Personal information
- Born: 30 July 1934 Saint-Louis, Senegal
- Died: 13 October 2011 (aged 77) Thiès, Senegal
- Height: 1.74 m (5 ft 9 in)
- Weight: 68 kg (150 lb)

Sport
- Sport: Athletics
- Event: Sprint
- Club: CASG Paris

Achievements and titles
- Personal best(s): 100 m – 10.32 (10.2) (1960) 200 m – 20.82 (20.7) (1960) 400 – 45.88 (1960)

Medal record
Representing France
Olympic Games
| Bronze medal – third place | 1960 Rome | 200 m |
Mediterranean Games
| Gold medal – first place | 1959 Beirut | 100 m |

= Abdoulaye Seye =

French-Senegalese sprinter (1934–2011)

Abdoulaye Seye (30 July 1934 – 13 October 2011) was a Senegalese sprinter. He competed for France at the 1960 Olympics in the 100 m, 200 m and 4 × 100 m relay events and won a bronze medal in the 200 m. Although Senegal had received its independence from France two months ahead of the Olympics as part of the short-lived Mali Federation, in 1960 it still competed as part of France. Seye also won the 100 m gold medal at the 1959 Mediterranean Games.

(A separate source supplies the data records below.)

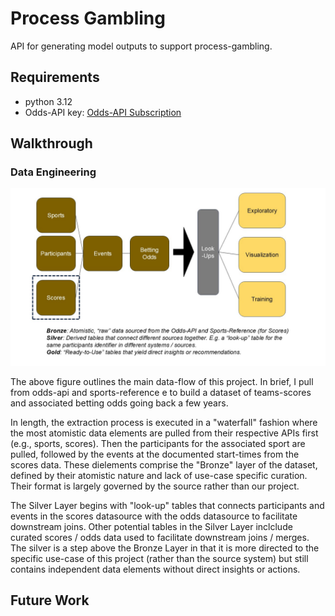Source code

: # Process Gambling

API for generating model outputs to support process-gambling.

## Requirements

- python 3.12
- Odds-API key: [Odds-API Subscription](https://dash.the-odds-api.com/api-subscriptions)

## Walkthrough

### Data Engineering

<img src="docs/de_fig0.jpg" alt="DE-Fig0" width=512/>

The above figure outlines the main data-flow of this project. In brief, I pull from odds-api and sports-reference e to build a dataset of teams-scores and associated betting odds going back a few years. 

In length, the extraction process is executed in a "waterfall" fashion where the most atomistic data elements are pulled from their respective APIs first (e.g., sports, scores). Then the participants for the associated sport are pulled, followed by the events at the documented start-times from the scores data. These dielements comprise the "Bronze" layer of the dataset, defined by their atomistic nature and lack of use-case specific curation. Their format is largely governed by the source rather than our project.

The Silver Layer begins with "look-up" tables that connects participants and events in the scores datasource with the odds datasource to facilitate downstream joins. Other potential tables in the Silver Layer inclclude curated scores / odds data used to facilitate downstream joins / merges. The silver is a step above the Bronze Layer in that it is more directed to the specific use-case of this project (rather than the source system) but still contains independent data elements without direct insights or actions.
## Future Work

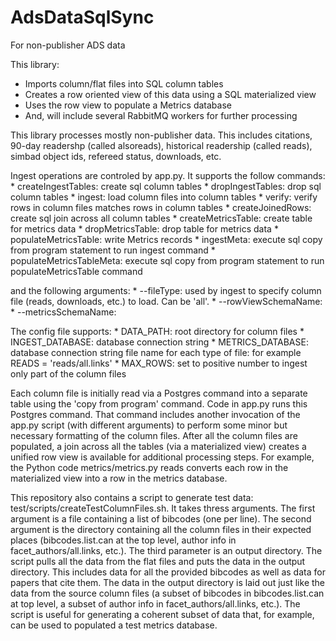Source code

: # AdsDataSqlSync
For non-publisher ADS data

This library:
  * Imports column/flat files into SQL column tables
  * Creates a row oriented view of this data using a SQL materialized view
  * Uses the row view to populate a Metrics database
  * And, will include several RabbitMQ workers for further processing

This library processes mostly non-publisher data.  This includes
citations, 90-day readershp (called alsoreads), historical readership
(called reads), simbad object ids, refereed status, downloads, etc.

Ingest operations are controled by app.py.  It supports the follow
commands:
    * createIngestTables: create sql column tables
    * dropIngestTables: drop sql column tables
    * ingest: load column files into column tables
    * verify: verify rows in column files matches rows in column tables
    * createJoinedRows: create sql join across all column tables 
    * createMetricsTable: create table for metrics data
    * dropMetricsTable: drop table for metrics data
    * populateMetricsTable: write Metrics records
    * ingestMeta: execute sql copy from program statement to run ingest command
    * populateMetricsTableMeta: execute sql copy from program statement to run populateMetricsTable command

and the following arguments:
    * --fileType: used by ingest to specify column file (reads,
    downloads, etc.) to load.  Can be 'all'.
    * --rowViewSchemaName:
    * --metricsSchemaName:

The config file supports:
    * DATA_PATH: root directory for column files
    * INGEST_DATABASE: database connection string
    * METRICS_DATABASE: database connection string
    file name for each type of file: for example READS = 'reads/all.links'
    * MAX_ROWS: set to positive number to ingest only part of the column files


Each column file is initially read via a Postgres command into
a separate table using the 'copy from program' command.  Code in
app.py runs this Postgres command.  That command includes another
invocation of the app.py script (with different arguments) to perform
some minor but necessary formatting of the column files.  After all
the column files are populated, a join across all the tables (via a
materialized view) creates a unified row view is available for
additional processing steps.  For example, the Python code
metrics/metrics.py reads converts each row in the materialized view
into a row in the metrics database.  

This repository also contains a script to generate test data:
test/scripts/createTestColumnFiles.sh.  It takes thress arguments.
The first argument is a file containing a list of bibcodes (one per
line).  The second argument is the directory containing all the column
files in their expected places (bibcodes.list.can at the top level,
author info in facet_authors/all.links, etc.).  The third parameter is
an output directory.  The script pulls all the data from the flat
files and puts the data in the output directory.  This includes data
for all the provided bibcodes as well as data for papers that cite
them.  The data in the output directory is laid out just like the data
from the source column files (a subset of bibcodes in
bibcodes.list.can at top level, a subset of author info in
facet_authors/all.links, etc.). The script is useful for generating a
coherent subset of data that, for example, can be used to populated a
test metrics database.   



 
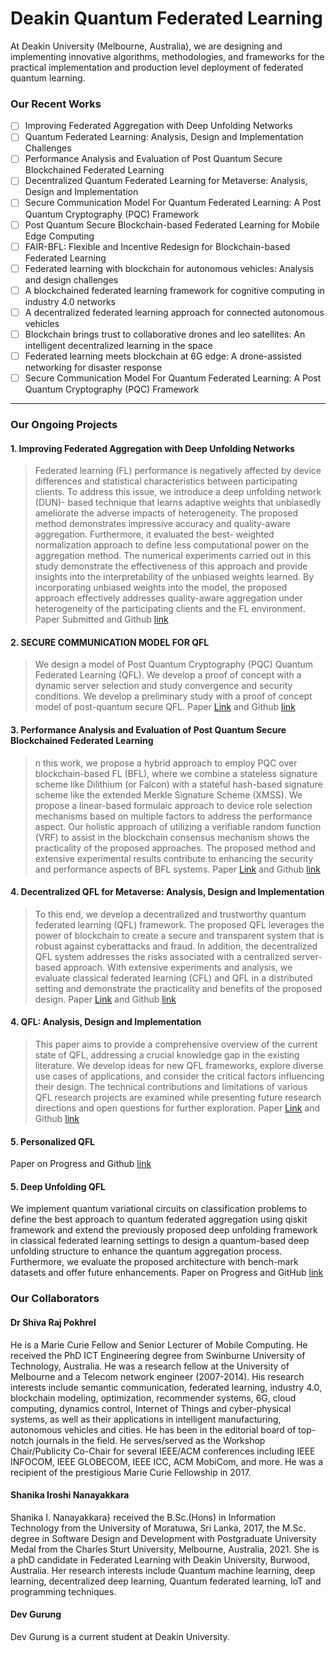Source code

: # Deakin Quantum Federated Learning
At Deakin University (Melbourne, Australia), we are designing and implementing innovative algorithms, methodologies, and frameworks for the practical implementation and production level deployment of federated quantum learning. 

###  **Our Recent Works**

- [ ] Improving Federated Aggregation with Deep Unfolding Networks 
- [ ] Quantum Federated Learning: Analysis, Design and Implementation Challenges 
- [ ] Performance Analysis and Evaluation of Post Quantum Secure Blockchained Federated Learning 
- [ ] Decentralized Quantum Federated Learning for Metaverse: Analysis, Design and Implementation 
- [ ] Secure Communication Model For Quantum Federated Learning: A Post Quantum Cryptography (PQC) Framework 
- [ ] Post Quantum Secure Blockchain-based Federated Learning for Mobile Edge Computing
- [ ] FAIR-BFL: Flexible and Incentive Redesign for Blockchain-based Federated Learning 
- [ ] Federated learning with blockchain for autonomous vehicles: Analysis and design challenges
- [ ] A blockchained federated learning framework for cognitive computing in industry 4.0 networks
- [ ] A decentralized federated learning approach for connected autonomous vehicles
- [ ] Blockchain brings trust to collaborative drones and leo satellites: An intelligent decentralized learning in the space
- [ ] Federated learning meets blockchain at 6G edge: A drone-assisted networking for disaster response
- [ ] Secure Communication Model For Quantum Federated Learning: A Post Quantum Cryptography (PQC) Framework

--- 
### Our Ongoing Projects

#### 1. Improving Federated Aggregation with Deep Unfolding Networks
> Federated learning (FL) performance is negatively affected by device differences and statistical
> characteristics between participating clients. To address this issue, we introduce a deep unfolding network (DUN)-
> based technique that learns adaptive weights that unbiasedly ameliorate the adverse impacts of heterogeneity. The
> proposed method demonstrates impressive accuracy and quality-aware aggregation. Furthermore, it evaluated the best-
> weighted normalization approach to define less computational power on the aggregation method. The numerical
> experiments carried out in this study demonstrate the effectiveness of this approach and provide insights into the
interpretability of the unbiased weights learned. By incorporating unbiased weights into the model, the proposed
> approach effectively addresses quality-aware aggregation under heterogeneity of the participating clients and the FL environment.
> Paper Submitted and Github [link](https://github.com/shanikairoshi/Improved_DUN_basedFL_Aggregation.git)

#### 2. SECURE COMMUNICATION MODEL FOR QFL
> We design a model of Post Quantum Cryptography (PQC) Quantum Federated
Learning (QFL). We develop a proof of concept with a dynamic server selection
and study convergence and security conditions. We develop a preliminary study
with a proof of concept model of post-quantum secure QFL.
Paper [Link](https://openreview.net/pdf?id=xZGPLvRpf4N) and Github [link](https://github.com/s222416822/PQC-QFL-Model)

#### 3. Performance Analysis and Evaluation of Post Quantum Secure Blockchained Federated Learning
> n this work, we propose a hybrid approach to employ PQC over blockchain-based FL (BFL), where we combine a stateless signature scheme like Dilithium (or Falcon) with a stateful hash-based signature scheme like the extended Merkle Signature Scheme (XMSS). We propose a linear-based formulaic approach to device role selection mechanisms based on multiple factors to address the performance aspect. Our holistic approach of utilizing a verifiable random function (VRF) to assist in the blockchain consensus mechanism shows the practicality of the proposed approaches. The proposed method and extensive experimental results contribute to enhancing the security and performance aspects of BFL systems.
Paper [Link](https://arxiv.org/abs/2306.14772) and Github [link](https://github.com/s222416822/Post-Quantum-Secure-BFL)


#### 4. Decentralized QFL for Metaverse: Analysis, Design and Implementation
> To this end, we develop a decentralized and trustworthy quantum federated learning (QFL) framework. The proposed QFL leverages the power of blockchain to create a secure and transparent system that is robust against cyberattacks and fraud. In addition, the decentralized QFL system addresses the risks associated with a centralized server-based approach. With extensive experiments and analysis, we evaluate classical federated learning (CFL) and QFL in a distributed setting and demonstrate the practicality and benefits of the proposed design. 
Paper [Link](https://arxiv.org/abs/2306.11297) and Github [link](https://github.com/s222416822/BQFL)


#### 4. QFL: Analysis, Design and Implementation
> This paper aims to provide a comprehensive overview of the current state of QFL, addressing a crucial knowledge gap in the existing literature. We develop ideas for new QFL frameworks, explore diverse use cases of applications, and consider the critical factors influencing their design. The technical contributions and limitations of various QFL research projects are examined while presenting future research directions and open questions for further exploration. 
Paper [Link](https://arxiv.org/abs/2306.15708) and Github [link](https://github.com/s222416822/QFL)


#### 5. Personalized QFL
Paper on Progress and Github [link](https://github.com/s222416822/PQF)

#### 5. Deep Unfolding QFL
We implement quantum variational circuits on classification problems to define the best approach to quantum federated aggregation using qiskit framework and extend the previously proposed deep unfolding framework in classical federated learning settings to design a quantum-based deep unfolding structure to enhance the quantum aggregation process. Furthermore, we evaluate the proposed architecture with bench-mark datasets and offer future enhancements.
Paper on Progress and GitHub [link](https://github.com/shanikairoshi/QFL-with-DUN)

###  **Our Collaborators**

####  Dr Shiva Raj Pokhrel 
He is a Marie Curie Fellow and Senior Lecturer of Mobile Computing. He received the PhD ICT Engineering degree from 
Swinburne University of Technology, Australia.  He was a research fellow at the University of Melbourne and a 
Telecom network engineer (2007-2014). His research interests include semantic communication, federated learning, 
industry 4.0, blockchain modeling, optimization, recommender systems, 6G, cloud computing, dynamics control, 
Internet of Things and cyber-physical systems, as well as their applications in intelligent manufacturing, 
autonomous vehicles and cities. He has been in the editorial board of top-notch journals in the field. He 
serves/served as the Workshop Chair/Publicity Co-Chair for several IEEE/ACM conferences including IEEE INFOCOM, IEEE 
GLOBECOM, IEEE ICC, ACM MobiCom, and more.  He was a recipient of the prestigious  Marie Curie Fellowship in 2017.


#### Shanika Iroshi Nanayakkara
Shanika I. Nanayakkara} received the B.Sc.(Hons) in Information Technology from the University of Moratuwa, Sri 
Lanka, 2017, the M.Sc. degree in Software Design and Development with Postgraduate University Medal from the Charles 
Sturt University, Melbourne, Australia, 2021. She is a phD candidate in Federated Learning with Deakin University, 
Burwood, Australia. Her research interests include Quantum machine learning, deep learning, decentralized deep 
learning, Quantum federated learning, IoT and programming techniques.


#### Dev Gurung
Dev Gurung is a current student at Deakin University.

As a teenager Seye played football for the club Foyer France Senegal, and focused on sprint running only in 1954, during his national service in Toulon. He later won French national titles in the 100 m (1959) and 200 m (1956, 1959) and set national records in the 100 m (1959), 200 m (1959, 1960) and 400 m (1959, 1960).

In 1961, Seye founded the Olympic Committee of Senegal. Between 1961 and 1965 he was the head coach of the national athletics team and later served as adviser to the Senegalese Ministry of Sports.